(Beginning of Data records)

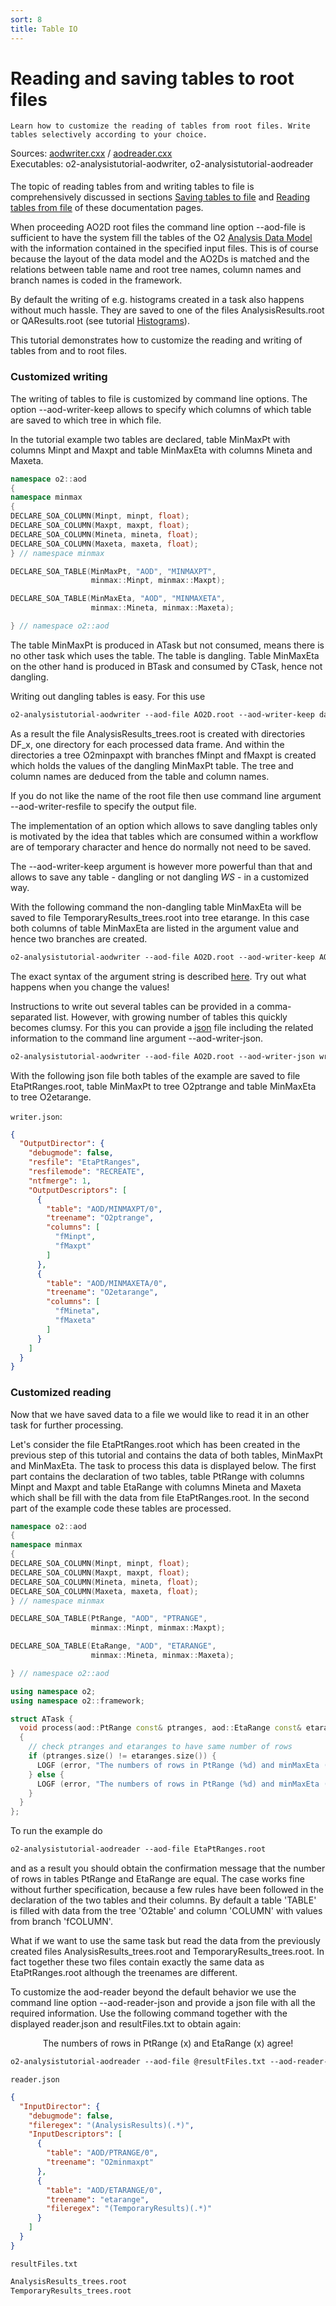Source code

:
 ```yaml
---
sort: 8
title: Table IO
---
```


# Reading and saving tables to root files 

```goal
Learn how to customize the reading of tables from root files. Write tables selectively according to your choice. 

```

<div style="margin-bottom:5mm">
  Sources: <a href="https://github.com/pbuehler/documentation/blob/main/docs/tutorials/code/aodwriter.cxx" target="_blank">aodwriter.cxx</a>
/ <a href="https://github.com/pbuehler/documentation/blob/main/docs/tutorials/code/aodreader.cxx" target="_blank">aodreader.cxx</a><br>
  Executables: o2-analysistutorial-aodwriter, o2-analysistutorial-aodreader
</div>

The topic of reading tables from and writing tables to file is comprehensively
discussed in sections [Saving tables to
file](../framework/framework.html#saving-tables-to-file) and [Reading tables
from file](../framework/framework.html#reading-tables-from-files) of these
documentation pages.

When proceeding AO2D root files the command line option --aod-file is sufficient to have the system fill the tables of the O2 [Analysis Data Model](../framework/datamodel.html#the-data-model) with the information contained in the specified input files. This is of course because the layout of the data model and the AO2Ds is matched and the relations between table name and root tree names, column names and branch names is coded in the framework.

By default the writing of e.g. histograms created in a task also happens without much hassle. They are saved to one of the files AnalysisResults.root or QAResults.root (see tutorial [Histograms](histograms.html)).

This tutorial demonstrates how to customize the reading and writing of tables from and to root files. 


<a name="writing"></a>
### Customized writing

The writing of tables to file is customized by command line options. The option --aod-writer-keep allows to specify which columns of which table are saved to which tree in which file.

In the tutorial example two tables are declared, table MinMaxPt with columns Minpt and Maxpt and table MinMaxEta with columns Mineta and Maxeta.

```cpp
namespace o2::aod
{
namespace minmax
{
DECLARE_SOA_COLUMN(Minpt, minpt, float);
DECLARE_SOA_COLUMN(Maxpt, maxpt, float);
DECLARE_SOA_COLUMN(Mineta, mineta, float);
DECLARE_SOA_COLUMN(Maxeta, maxeta, float);
} // namespace minmax

DECLARE_SOA_TABLE(MinMaxPt, "AOD", "MINMAXPT",
                  minmax::Minpt, minmax::Maxpt);

DECLARE_SOA_TABLE(MinMaxEta, "AOD", "MINMAXETA",
                  minmax::Mineta, minmax::Maxeta);

} // namespace o2::aod
```

The table MinMaxPt is produced in ATask but not consumed, means there is no other task which uses the table. The table is dangling. Table MinMaxEta on the other hand is produced in BTask and consumed by CTask, hence not dangling.

Writing out dangling tables is easy. For this use

```csh
o2-analysistutorial-aodwriter --aod-file AO2D.root --aod-writer-keep dangling
```

As a result the file AnalysisResults_trees.root is created with directories DF_x, one directory for each processed data frame. And within the directories a tree O2minpaxpt with branches fMinpt and fMaxpt is created which holds the values of the dangling MinMaxPt table. The tree and column names are deduced from the table and column names.

If you do not like the name of the root file then use command line argument --aod-writer-resfile to specify the output file.

The implementation of an option which allows to save dangling tables only is motivated by the idea that tables which are consumed within a workflow are of temporary character and hence do normally not need to be saved. 

The --aod-writer-keep argument is however more powerful than that and allows to save any table - dangling or not dangling <i class="fa fa-copyright">WS</i> - in a customized way.

With the following command the non-dangling table MinMaxEta will be saved to file TemporaryResults_trees.root into tree etarange. In this case both columns of table MinMaxEta are listed in the argument value and hence two branches are created.

```csh
o2-analysistutorial-aodwriter --aod-file AO2D.root --aod-writer-keep AOD/MINMAXETA/0:etarange:fMineta/fMaxeta:TemporaryResults_trees
```

The exact syntax of the argument string is described
[here](../framework/framework.html#keep). Try out what happens when you change
the values!

Instructions to write out several tables can be provided in a comma-separated list. However, with growing number of tables this quickly becomes clumsy. For this you can provide a [json](https://www.json.org/json-en.html) file including the related information to the command line argument --aod-writer-json.

```csh
o2-analysistutorial-aodwriter --aod-file AO2D.root --aod-writer-json writer.json
```

With the following json file both tables of the example are saved to file EtaPtRanges.root, table MinMaxPt to tree O2ptrange and table MinMaxEta to tree O2etarange.

`writer.json`:
```json
{
  "OutputDirector": {
    "debugmode": false,
    "resfile": "EtaPtRanges",
    "resfilemode": "RECREATE",
    "ntfmerge": 1,
    "OutputDescriptors": [
      {
        "table": "AOD/MINMAXPT/0",
        "treename": "O2ptrange",
        "columns": [
          "fMinpt",
          "fMaxpt"
        ]
      },
      {
        "table": "AOD/MINMAXETA/0",
        "treename": "O2etarange",
        "columns": [
          "fMineta",
          "fMaxeta"
        ]
      }
    ]
  }
}
```

<a name="reading"></a>
### Customized reading

Now that we have saved data to a file we would like to read it in an other task for further processing.

Let's consider the file EtaPtRanges.root which has been created in the previous step of this tutorial and contains the data of both tables, MinMaxPt and MinMaxEta. The task to process this data is displayed below. The first part contains the declaration of two tables, table PtRange with columns Minpt and Maxpt and table EtaRange with columns Mineta and Maxeta which shall be fill with the data from file EtaPtRanges.root. In the second part of the example code these tables are processed.

```cpp
namespace o2::aod
{
namespace minmax
{
DECLARE_SOA_COLUMN(Minpt, minpt, float);
DECLARE_SOA_COLUMN(Maxpt, maxpt, float);
DECLARE_SOA_COLUMN(Mineta, mineta, float);
DECLARE_SOA_COLUMN(Maxeta, maxeta, float);
} // namespace minmax

DECLARE_SOA_TABLE(PtRange, "AOD", "PTRANGE",
                  minmax::Minpt, minmax::Maxpt);

DECLARE_SOA_TABLE(EtaRange, "AOD", "ETARANGE",
                  minmax::Mineta, minmax::Maxeta);

} // namespace o2::aod

using namespace o2;
using namespace o2::framework;

struct ATask {
  void process(aod::PtRange const& ptranges, aod::EtaRange const& etaranges)
  {
    // check ptranges and etaranges to have same number of rows
    if (ptranges.size() != etaranges.size()) {
      LOGF (error, "The numbers of rows in PtRange (%d) and minMaxEta (%d) do NOT agree!", ptranges.size(), etaranges.size());
    } else {
      LOGF (error, "The numbers of rows in PtRange (%d) and minMaxEta (%d) agree!", ptranges.size(), etaranges.size());
    }
  }
};
```

To run the example do

```csh
o2-analysistutorial-aodreader --aod-file EtaPtRanges.root
```

and as a result you should obtain the confirmation message that the number of rows in tables PtRange and EtaRange are equal. The case works fine without further specification, because a few rules have been followed in the declaration of the two tables and their columns. By default a table 'TABLE' is filled with data from the tree 'O2table' and column 'COLUMN' with values from branch 'fCOLUMN'.

What if we want to use the same task but read the data from the previously created files AnalysisResults_trees.root and TemporaryResults_trees.root. In fact together these two files contain exactly the same data as EtaPtRanges.root although the treenames are different. 

To customize the aod-reader beyond the default behavior we use the command line option --aod-reader-json and provide a json file with all the required information. Use the following command together with the displayed reader.json and resultFiles.txt to obtain again:
<center>
  <p>
    The numbers of rows in PtRange (x) and EtaRange (x) agree!
  </p>
</center>

```csh
o2-analysistutorial-aodreader --aod-file @resultFiles.txt --aod-reader-json reader.json
```

`reader.json`
```json
{
  "InputDirector": {
    "debugmode": false,
    "fileregex": "(AnalysisResults)(.*)",
    "InputDescriptors": [
      {
        "table": "AOD/PTRANGE/0",
        "treename": "O2minmaxpt"
      },
      {
        "table": "AOD/ETARANGE/0",
        "treename": "etarange",
        "fileregex": "(TemporaryResults)(.*)"
      }
    ]
  }
}
```

`resultFiles.txt`
```txt
AnalysisResults_trees.root
TemporaryResults_trees.root
```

(End of Data records)

What to produce:
Only the number is wanted: how many lines of the data contain the word "aodreader"?

Exercise solution:
4